As at the end of June 2010, the Company had a total of seven processing plants in Shandong, Jiangsu, Guangdong and Hubei, with aggregate crushing and refining capacities of 5’580’000 metric tons and 1’830’000 metric tons respectively.

Looking ahead, the Company will continue to expand its business scale and optimise its strategic planning. It will closely monitor and manage the progress of the new plants construction to ensure they can all commence production as scheduled. As for sourcing, the Company will increase its control over raw materials procurement, ensure stable supply of raw materials, and manage risks associated with price volatility in raw materials through effective hedging. In addition, the Company will step up its marketing efforts, optimise sales channels, raise customer service standards, and enhance the marketing of new products. The Company will also seek to boost its share of the medium pack products market and further develop its brands. These measures will go toward enhancing the Company´s overall market share and leadership.

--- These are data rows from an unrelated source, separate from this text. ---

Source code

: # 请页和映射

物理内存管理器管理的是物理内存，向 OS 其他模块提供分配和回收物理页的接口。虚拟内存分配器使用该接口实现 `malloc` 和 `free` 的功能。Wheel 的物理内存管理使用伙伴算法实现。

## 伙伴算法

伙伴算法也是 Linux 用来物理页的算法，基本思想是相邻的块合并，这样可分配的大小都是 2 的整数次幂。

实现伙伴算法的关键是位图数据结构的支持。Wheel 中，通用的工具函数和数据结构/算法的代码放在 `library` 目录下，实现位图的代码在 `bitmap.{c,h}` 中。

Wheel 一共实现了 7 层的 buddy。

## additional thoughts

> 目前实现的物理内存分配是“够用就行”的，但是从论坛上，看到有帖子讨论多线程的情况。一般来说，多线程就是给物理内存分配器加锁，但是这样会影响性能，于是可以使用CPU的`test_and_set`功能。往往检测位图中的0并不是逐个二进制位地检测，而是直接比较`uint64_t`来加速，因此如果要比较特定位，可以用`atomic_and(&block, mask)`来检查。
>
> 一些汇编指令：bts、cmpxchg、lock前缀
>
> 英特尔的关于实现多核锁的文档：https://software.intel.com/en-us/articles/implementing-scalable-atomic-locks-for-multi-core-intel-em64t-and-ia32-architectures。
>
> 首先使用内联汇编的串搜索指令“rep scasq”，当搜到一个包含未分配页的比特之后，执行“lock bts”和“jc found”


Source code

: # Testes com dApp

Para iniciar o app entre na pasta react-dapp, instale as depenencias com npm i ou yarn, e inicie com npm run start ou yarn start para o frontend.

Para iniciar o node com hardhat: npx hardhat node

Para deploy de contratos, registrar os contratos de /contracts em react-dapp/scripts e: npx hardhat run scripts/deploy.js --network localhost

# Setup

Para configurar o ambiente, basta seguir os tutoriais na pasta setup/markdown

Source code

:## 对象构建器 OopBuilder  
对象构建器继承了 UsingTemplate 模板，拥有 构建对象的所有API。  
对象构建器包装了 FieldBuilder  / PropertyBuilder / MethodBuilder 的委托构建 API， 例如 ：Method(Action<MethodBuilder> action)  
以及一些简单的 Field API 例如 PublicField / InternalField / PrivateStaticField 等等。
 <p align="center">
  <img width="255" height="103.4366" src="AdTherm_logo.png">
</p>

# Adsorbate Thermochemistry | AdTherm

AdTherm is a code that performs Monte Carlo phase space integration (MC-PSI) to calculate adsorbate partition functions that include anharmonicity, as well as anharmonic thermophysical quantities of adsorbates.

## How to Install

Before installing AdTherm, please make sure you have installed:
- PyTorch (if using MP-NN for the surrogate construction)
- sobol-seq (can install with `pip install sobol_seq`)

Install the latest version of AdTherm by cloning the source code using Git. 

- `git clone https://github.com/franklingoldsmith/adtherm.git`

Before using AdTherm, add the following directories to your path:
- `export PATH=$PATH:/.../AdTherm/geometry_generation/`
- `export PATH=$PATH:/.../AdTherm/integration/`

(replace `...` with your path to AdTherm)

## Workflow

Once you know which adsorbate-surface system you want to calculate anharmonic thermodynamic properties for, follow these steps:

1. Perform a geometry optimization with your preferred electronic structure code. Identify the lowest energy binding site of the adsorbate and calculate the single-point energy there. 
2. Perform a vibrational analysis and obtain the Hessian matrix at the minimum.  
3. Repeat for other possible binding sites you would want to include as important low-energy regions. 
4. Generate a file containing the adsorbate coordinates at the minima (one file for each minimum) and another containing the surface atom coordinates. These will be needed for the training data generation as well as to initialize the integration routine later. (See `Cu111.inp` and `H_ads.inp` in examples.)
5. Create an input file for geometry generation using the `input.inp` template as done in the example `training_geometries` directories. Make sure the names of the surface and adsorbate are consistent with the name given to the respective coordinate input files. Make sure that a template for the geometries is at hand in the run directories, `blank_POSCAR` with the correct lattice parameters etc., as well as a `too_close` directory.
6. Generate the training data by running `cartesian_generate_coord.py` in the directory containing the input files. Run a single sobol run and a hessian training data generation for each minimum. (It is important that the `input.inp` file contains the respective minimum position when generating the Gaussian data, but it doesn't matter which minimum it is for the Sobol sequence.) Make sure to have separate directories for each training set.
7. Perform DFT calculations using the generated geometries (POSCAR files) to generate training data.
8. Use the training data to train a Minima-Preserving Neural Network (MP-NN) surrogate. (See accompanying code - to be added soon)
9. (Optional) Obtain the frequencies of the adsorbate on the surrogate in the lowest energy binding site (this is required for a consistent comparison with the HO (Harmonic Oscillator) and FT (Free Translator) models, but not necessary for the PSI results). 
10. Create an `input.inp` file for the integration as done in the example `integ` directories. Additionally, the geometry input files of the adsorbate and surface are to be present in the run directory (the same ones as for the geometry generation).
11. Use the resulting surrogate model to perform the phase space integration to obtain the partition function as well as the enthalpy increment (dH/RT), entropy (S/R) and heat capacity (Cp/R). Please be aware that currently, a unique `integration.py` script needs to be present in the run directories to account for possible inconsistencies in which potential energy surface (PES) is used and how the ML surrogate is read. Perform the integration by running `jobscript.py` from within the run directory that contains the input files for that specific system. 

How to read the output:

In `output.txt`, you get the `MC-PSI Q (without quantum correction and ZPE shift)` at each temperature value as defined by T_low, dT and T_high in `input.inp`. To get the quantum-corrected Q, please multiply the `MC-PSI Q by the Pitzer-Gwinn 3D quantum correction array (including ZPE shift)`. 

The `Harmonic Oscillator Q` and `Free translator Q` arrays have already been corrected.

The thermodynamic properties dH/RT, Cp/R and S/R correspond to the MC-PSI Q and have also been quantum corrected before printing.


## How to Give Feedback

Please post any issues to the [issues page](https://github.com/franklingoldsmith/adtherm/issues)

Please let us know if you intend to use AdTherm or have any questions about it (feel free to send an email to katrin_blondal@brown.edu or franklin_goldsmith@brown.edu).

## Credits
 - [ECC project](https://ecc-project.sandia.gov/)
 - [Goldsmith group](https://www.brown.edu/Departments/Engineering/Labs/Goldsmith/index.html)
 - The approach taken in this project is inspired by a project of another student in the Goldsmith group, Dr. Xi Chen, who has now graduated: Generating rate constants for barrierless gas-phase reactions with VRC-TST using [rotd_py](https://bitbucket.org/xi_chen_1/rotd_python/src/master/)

Biofuel and Biochemical Business Review

For the first half of 2010, the Company´s biofuel and biochemical businesses reported revenues and operating profit of 4’979,9 million HKD and 492,4 million HKD respectively, representing surges of 55,7 percent and 63,9 percent over the corresponding period last year.

Biofuel Business

The Company is one of China´s major fuel ethanol producers. It operates the business through two subsidiaries, namely COFCO Bio-Energy (Zhaodong) Co., Ltd. and Guangxi COFCO Bio-Energy Co., Ltd.

Currently, the price of fuel ethanol in China is pegged to the ex-factory price of No. 90 gasoline, which is determined by the National Development and Reform Commission (NDRC). The NDRC has raised the price of gasoline several times since the second half of 2009, resulting in a substantial increase in the ex-factory price of fuel ethanol compared to a year earlier. During the period, revenue from the biofuel business rose 19,8 percent to 2’076,3 million HKD from the corresponding period last year. In particular, fuel ethanol sales reached 190’000 metric tons, translating to a 33,8 percent growth in revenue year on year; sales of crude corn oil and corn DDGS amounted to 200’000 metric tons, representing a 24,1 percent increase in revenue.

During the period, the Company continued to enhance its operational efficiency and to lower cost with a more streamlined production process. Through better communications with PetroChina and Sinopec, the Company was able to play a proactive role in supporting the oil companies´ business development. And by assisting the State Administration for Industry and Commerce in market regulatory work, sales of fuel ethanol rose. In keeping with the growing economy, gasoline consumption rose sharply, which led to a steady growth in both the sales volume and revenue of fuel ethanol.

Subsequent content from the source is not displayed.